I spent a significant part of each day either thinking of ways of improving the use of the web in our current business or using the data provided from the various web tools we have in place to help make changes or different decisions. I find I use web derived staistics in every, not almost every, but every dscision I'm now involved in. This is partly because we create specific metrics to help in decision making but more importantly its the much more hard to capture and interpret 'trends' that I personally use to guide much of the decision making in which I' involved.
I still remember on my first, ultra modest web site the developer was very proud that she had included a 'hit counter' that dispayed the nuber of times the web site had been accessed. Ove the last ten years I''ve evaluated and used many different web metrics software packages and have become far more adept at using what are now very sophisticated, and very precise, web information 'gatherers'. For many years I lsted after something as sophisticated as 'Netmetrics' (a now defunct but at the time wonderfully powerful web hit analysis suite that went far beyond anything I had seen up to that time). I never had the money avaialble for that level of software so for several years I used a service from Webstats and that was very useful in the past and for the first year or so of Exetel's existence but, as I began to need more detailed information it was not able (at least it wasn't the last time I looked at it) to deliver what I wanted.
In the last days I was building Swiftel and in the early days of Exetel there was a pretty consistent correlation between web site visitors and new ADSL orders - 5% of vistors signed up for a service. That quickly fell after the first few months of Exetel's existence and is now a very tiny percentage of the 750,000 unique 'visitors' that came to the Exetel web site in December. So for the past almost two years I've been using different 'hit collectors' and looking at a much narrower range of 'visitors'.
This has helped change various aspects of the web site to simplify the 'paths' an enquirer takes to reach the information they are looking for (the 'golden paths' in the defunct NetMetrics web analysis software).
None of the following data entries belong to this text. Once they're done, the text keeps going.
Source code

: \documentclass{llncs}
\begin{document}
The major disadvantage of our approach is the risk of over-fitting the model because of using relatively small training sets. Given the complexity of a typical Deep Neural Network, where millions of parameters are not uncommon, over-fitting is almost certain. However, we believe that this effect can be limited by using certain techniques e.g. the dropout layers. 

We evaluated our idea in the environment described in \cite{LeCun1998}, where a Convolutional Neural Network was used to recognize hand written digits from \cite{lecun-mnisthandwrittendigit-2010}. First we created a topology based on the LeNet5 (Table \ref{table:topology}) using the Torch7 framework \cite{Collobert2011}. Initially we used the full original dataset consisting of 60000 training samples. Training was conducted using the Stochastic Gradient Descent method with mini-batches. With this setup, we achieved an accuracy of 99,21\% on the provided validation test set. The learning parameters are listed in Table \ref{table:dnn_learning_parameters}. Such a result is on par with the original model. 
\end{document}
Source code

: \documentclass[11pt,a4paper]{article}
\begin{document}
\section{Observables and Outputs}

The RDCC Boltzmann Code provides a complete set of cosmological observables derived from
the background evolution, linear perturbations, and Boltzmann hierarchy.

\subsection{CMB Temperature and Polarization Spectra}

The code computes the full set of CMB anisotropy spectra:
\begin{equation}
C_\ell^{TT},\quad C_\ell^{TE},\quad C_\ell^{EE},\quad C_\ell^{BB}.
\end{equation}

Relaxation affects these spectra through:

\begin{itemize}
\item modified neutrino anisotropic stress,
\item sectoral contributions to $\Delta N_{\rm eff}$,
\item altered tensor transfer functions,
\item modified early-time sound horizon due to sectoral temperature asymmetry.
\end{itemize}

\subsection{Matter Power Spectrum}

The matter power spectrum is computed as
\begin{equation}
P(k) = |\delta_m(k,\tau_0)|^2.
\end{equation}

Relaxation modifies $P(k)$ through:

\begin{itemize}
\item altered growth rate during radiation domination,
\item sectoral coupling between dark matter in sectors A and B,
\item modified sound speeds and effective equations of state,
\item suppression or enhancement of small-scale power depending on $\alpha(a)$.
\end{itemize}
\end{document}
It's aso allowed me to get a much better idea of what types of people are visiting the web site and by feeding the IPs used by peope signing up on the on line order forms a range of information is provided on the source and demographocs of people who sign up with Exetel and also various other classes of people who visit Exetel's web site on a regalr basis.
One interesting minor report I have been runing for over 18 months now is identifying various company's 'employee' address ranges and producing a series of analyses of how many people from various organisations visit the Exetel web site, how regularly and if there is any correlation between events (date/times I nominate) their visits and those events.
It will need a lot more refining to produce a truly accurate picture but it gives some intersting broad statistics over time.
One thing that has changed so dramatically upwards over the past 6 weeks that it's impossible to mistake is the increase in the number of 'employee IP addresses' that are now visiting the Exetel web site multiple times a day from Optus, Internode and AAPT - now averaging over 400% more than in November and October 2007.
I guess they've run out of ideas of their own?